BEGIN Supplied data

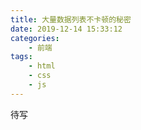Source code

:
 ```yaml
---
title: 大量数据列表不卡顿的秘密
date: 2019-12-14 15:33:12
categories:
    - 前端
tags: 
    - html
    - css
    - js
---
```


待写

END Supplied data

• _Work instructions_
Go through the material above and repeat it exactly. Omit the pictures.

• _Task answer_
Source code

:
 ```yaml
---
title: 大量数据列表不卡顿的秘密
date: 2019-12-14 15:33:12
categories:
    - 前端
tags: 
    - html
    - css
    - js
---
```


待写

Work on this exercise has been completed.